_What to do:_ Copy each line of the records that includes "harr".

Input data Start Marker

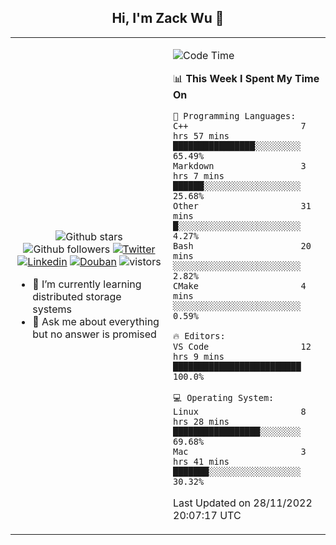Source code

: <h2 align="center"> Hi, I'm Zack Wu 👋 </h2>

<table>
    <tr>
        <td valign="center" width="50%">
            <p align="center">
              <img src="https://img.shields.io/github/stars/izackwu?style=social" alt="Github stars" />
              <img src="https://img.shields.io/github/followers/izackwu?style=social" alt="Github followers" />
              <a href="https://twitter.com/_zackwu"><img src="https://img.shields.io/badge/@__zackwu-1DA1F2?style=flat&logo=Twitter&logoColor=white" alt="Twitter"/></a>
              <a href="https://www.linkedin.com/in/izackwu/?locale=en_US"><img src="https://img.shields.io/badge/@izackwu-0073b1?style=flat&logo=LinkedIn&logoColor=white" alt="Linkedin" /></a>
              <a href="https://www.douban.com/people/keith1"><img src="https://img.shields.io/badge/@keith1-007722?style=flat&logo=Douban&logoColor=white" alt="Douban" /></a>
              <img src="https://visitor-badge.glitch.me/badge?page_id=keithnull" alt="vistors" />
            </p>
            <ul>
                <li>🌱 I’m currently learning distributed storage systems</li>
                <li>💬 Ask me about everything but no answer is promised</li>
            </ul>
        </td>
       <td valign="top" width="50%">
    
<!--START_SECTION:waka-->
![Code Time](http://img.shields.io/badge/Code%20Time-2%2C145%20hrs%2032%20mins-blue)

📊 **This Week I Spent My Time On** 

```text
💬 Programming Languages: 
C++                      7 hrs 57 mins       ████████████████░░░░░░░░░   65.49% 
Markdown                 3 hrs 7 mins        ██████░░░░░░░░░░░░░░░░░░░   25.68% 
Other                    31 mins             █░░░░░░░░░░░░░░░░░░░░░░░░   4.27% 
Bash                     20 mins             ░░░░░░░░░░░░░░░░░░░░░░░░░   2.82% 
CMake                    4 mins              ░░░░░░░░░░░░░░░░░░░░░░░░░   0.59%

🔥 Editors: 
VS Code                  12 hrs 9 mins       █████████████████████████   100.0%

💻 Operating System: 
Linux                    8 hrs 28 mins       █████████████████░░░░░░░░   69.68% 
Mac                      3 hrs 41 mins       ███████░░░░░░░░░░░░░░░░░░   30.32%

```


 Last Updated on 28/11/2022 20:07:17 UTC
<!--END_SECTION:waka-->
</td></tr>
</table>


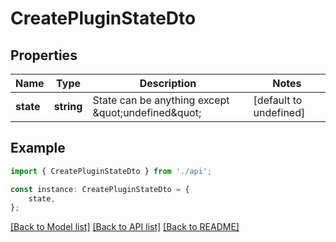 # CreatePluginStateDto


## Properties

Name | Type | Description | Notes
------------ | ------------- | ------------- | -------------
**state** | **string** | State can be anything except \&quot;undefined\&quot; | [default to undefined]

## Example

```typescript
import { CreatePluginStateDto } from './api';

const instance: CreatePluginStateDto = {
    state,
};
```

[[Back to Model list]](../README.md#documentation-for-models) [[Back to API list]](../README.md#documentation-for-api-endpoints) [[Back to README]](../README.md)

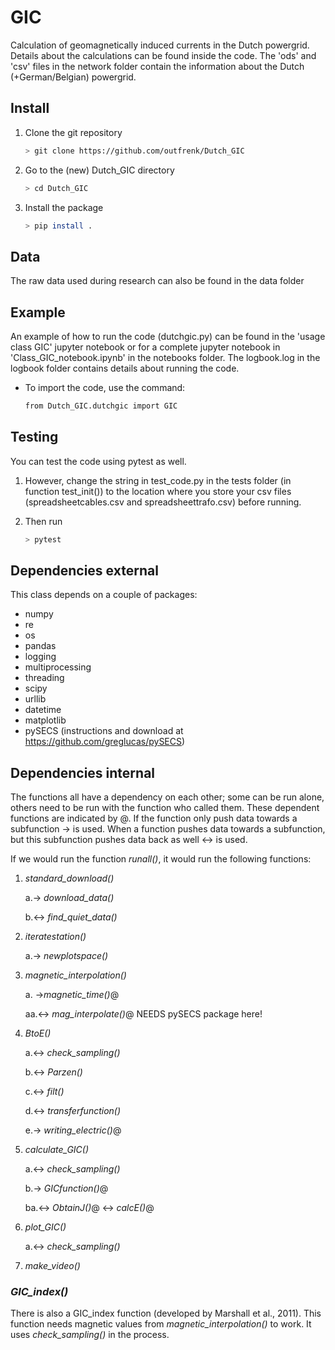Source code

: # GIC
Calculation of geomagnetically induced currents in the Dutch powergrid. Details about the calculations can be found inside the code. The 'ods' and 'csv' files in the network folder contain the information about the Dutch (+German/Belgian) powergrid.

## Install
1. Clone the git repository

    ```bash
    > git clone https://github.com/outfrenk/Dutch_GIC
    ```
    
2. Go to the (new) Dutch_GIC directory

    ```bash
    > cd Dutch_GIC
    ```

3. Install the package

    ```bash
    > pip install .
    ```

## Data
The raw data used during research can also be found in the data folder

## Example
An example of how to run the code (dutchgic.py) can be found in the 'usage class GIC' jupyter notebook or for a complete jupyter notebook in 'Class_GIC_notebook.ipynb' in the notebooks folder. The logbook.log in the logbook folder contains details about running the code. 

* To import the code, use the command: 

    ```bash
    from Dutch_GIC.dutchgic import GIC
    ```

## Testing
You can test the code using pytest as well. 

1. However, change the string in test_code.py in the tests folder (in function test_init()) to the location where you store your csv files (spreadsheetcables.csv and spreadsheettrafo.csv) before running.

2. Then run

    ```bash
    > pytest
    ```


## Dependencies external
This class depends on a couple of packages:
- numpy
- re
- os
- pandas
- logging
- multiprocessing
- threading
- scipy
- urllib
- datetime
- matplotlib
- pySECS (instructions and download at https://github.com/greglucas/pySECS)

## Dependencies internal
The functions all have a dependency on each other; some can be run alone, others need to be run with the function who called them. These dependent functions are indicated by @. If the function only push data towards a subfunction &rarr; is used. When a function pushes data towards a subfunction, but this subfunction pushes data back as well &harr; is used.

If we would run the function *runall()*, it would run the following functions:
1. *standard_download()*

   a.&rarr; *download_data()* 
   
   b.&harr; *find_quiet_data()*
   
2. *iteratestation()*

   a.&rarr; *newplotspace()*
   
3. *magnetic_interpolation()*

   a. &rarr;*magnetic_time()*@
   
      aa.&harr; *mag_interpolate()*@ NEEDS pySECS package here!
      
4. *BtoE()*

   a.&harr; *check_sampling()*
   
   b.&harr; *Parzen()*
   
   c.&harr; *filt()*
   
   d.&harr; *transferfunction()*
   
   e.&rarr; *writing_electric()*@
   
5. *calculate_GIC()*

   a.&harr; *check_sampling()*
   
   b.&rarr; *GICfunction()*@
   
      ba.&harr; *ObtainJ()*@ &harr; *calcE()*@
         
6. *plot_GIC()*
 
   a.&harr; *check_sampling()*
    
7. *make_video()*
 

### *GIC_index()*
There is also a GIC_index function (developed by Marshall et al., 2011). This function needs magnetic values from *magnetic_interpolation()* to work. It uses *check_sampling()* in the process.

Input data End Marker

_Solution for this problem:_
The functions all have a dependency on each other; some can be run alone, others need to be run with the function who called them. These dependent functions are indicated by @. If the function only push data towards a subfunction &rarr; is used. When a function pushes data towards a subfunction, but this subfunction pushes data back as well &harr; is used.
   b.&harr; *find_quiet_data()*
      aa.&harr; *mag_interpolate()*@ NEEDS pySECS package here!
   a.&harr; *check_sampling()*
   b.&harr; *Parzen()*
   c.&harr; *filt()*
   d.&harr; *transferfunction()*
   a.&harr; *check_sampling()*
      ba.&harr; *ObtainJ()*@ &harr; *calcE()*@
   a.&harr; *check_sampling()*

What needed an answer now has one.